Recorded information →

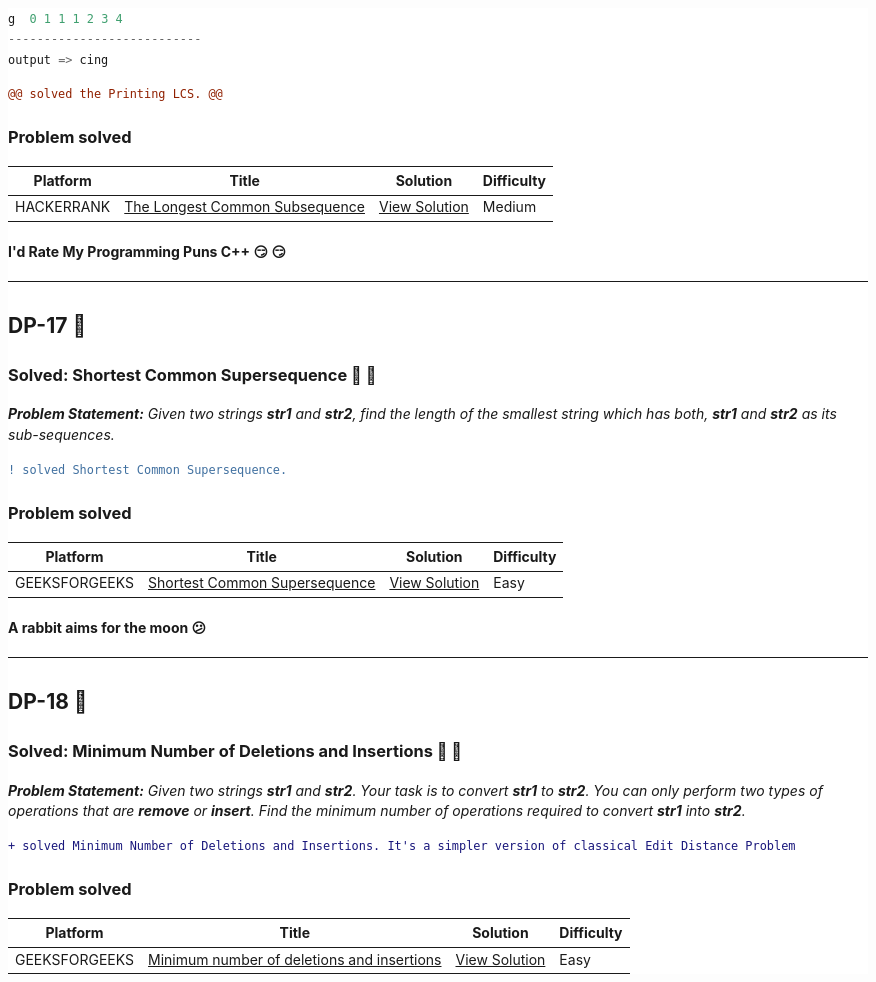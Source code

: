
 ```cpp
g  0 1 1 1 2 3 4
---------------------------
output => cing
```

```diff
@@ solved the Printing LCS. @@
```
### Problem solved
|  Platform    | Title           |  Solution       | Difficulty    |
|--------------|---------------- | --------------- |---------------|
 HACKERRANK|[The Longest Common Subsequence](https://www.hackerrank.com/challenges/dynamic-programming-classics-the-longest-common-subsequence/problem) | [View Solution](./DAY-16/The_Longest_Common_Subsequence(HACKERRANK).cpp) | Medium |||
  
#### I'd Rate My Programming Puns C++ :smirk: :smirk:

---
## DP-17 :notebook:
### Solved:  Shortest Common Supersequence :pushpin: :pushpin:

_**Problem Statement:** Given two strings **str1** and **str2**, find the length of the smallest string which has both, **str1** and **str2** as its sub-sequences._ 


```diff
! solved Shortest Common Supersequence. 
```
### Problem solved
|  Platform    | Title           |  Solution       | Difficulty    |
|--------------|---------------- | --------------- |---------------|
 GEEKSFORGEEKS |[Shortest Common Supersequence](https://practice.geeksforgeeks.org/problems/shortest-common-supersequence/0#) | [View Solution](./DAY-17/Shortest_Common_Supersequence(GEEKSFORGEEKS).cpp) | Easy|||
  
#### A rabbit aims for the moon  :confused: 


---
## DP-18 :orange_book:
### Solved:  Minimum Number of Deletions and Insertions :pushpin: :pushpin:

_**Problem Statement:** Given two strings **str1** and **str2**. Your task is to convert **str1** to **str2**. You can only perform two types of operations that are **remove** or **insert**. Find the minimum number of operations required to convert **str1**  into **str2**._ 


```diff
+ solved Minimum Number of Deletions and Insertions. It's a simpler version of classical Edit Distance Problem 
```
### Problem solved
|  Platform    | Title           |  Solution       | Difficulty    |
|--------------|---------------- | --------------- |---------------|
 GEEKSFORGEEKS |[Minimum number of deletions and insertions](https://practice.geeksforgeeks.org/problems/minimum-number-of-deletions-and-insertions0209/1) | [View Solution](./DAY-18/Minimum_number_of_deletions_and_insertions(GEEKSFORGEEKS).cpp) | Easy|||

Task →
Exact wording is required throughout: write out all the records, but no pictures.

Solution to the problem →
Source code

:
 ```cpp
g  0 1 1 1 2 3 4
---------------------------
output => cing
```

```diff
@@ solved the Printing LCS. @@
```
### Problem solved
|  Platform    | Title           |  Solution       | Difficulty    |
|--------------|---------------- | --------------- |---------------|
 HACKERRANK|[The Longest Common Subsequence](https://www.hackerrank.com/challenges/dynamic-programming-classics-the-longest-common-subsequence/problem) | [View Solution](./DAY-16/The_Longest_Common_Subsequence(HACKERRANK).cpp) | Medium |||
  
#### I'd Rate My Programming Puns C++ :smirk: :smirk:

---
## DP-17 :notebook:
### Solved:  Shortest Common Supersequence :pushpin: :pushpin:

_**Problem Statement:** Given two strings **str1** and **str2**, find the length of the smallest string which has both, **str1** and **str2** as its sub-sequences._ 


```diff
! solved Shortest Common Supersequence. 
```
### Problem solved
|  Platform    | Title           |  Solution       | Difficulty    |
|--------------|---------------- | --------------- |---------------|
 GEEKSFORGEEKS |[Shortest Common Supersequence](https://practice.geeksforgeeks.org/problems/shortest-common-supersequence/0#) | [View Solution](./DAY-17/Shortest_Common_Supersequence(GEEKSFORGEEKS).cpp) | Easy|||
  
#### A rabbit aims for the moon  :confused: 


---
## DP-18 :orange_book:
### Solved:  Minimum Number of Deletions and Insertions :pushpin: :pushpin:

_**Problem Statement:** Given two strings **str1** and **str2**. Your task is to convert **str1** to **str2**. You can only perform two types of operations that are **remove** or **insert**. Find the minimum number of operations required to convert **str1**  into **str2**._ 


```diff
+ solved Minimum Number of Deletions and Insertions. It's a simpler version of classical Edit Distance Problem 
```
### Problem solved
|  Platform    | Title           |  Solution       | Difficulty    |
|--------------|---------------- | --------------- |---------------|
 GEEKSFORGEEKS |[Minimum number of deletions and insertions](https://practice.geeksforgeeks.org/problems/minimum-number-of-deletions-and-insertions0209/1) | [View Solution](./DAY-18/Minimum_number_of_deletions_and_insertions(GEEKSFORGEEKS).cpp) | Easy|||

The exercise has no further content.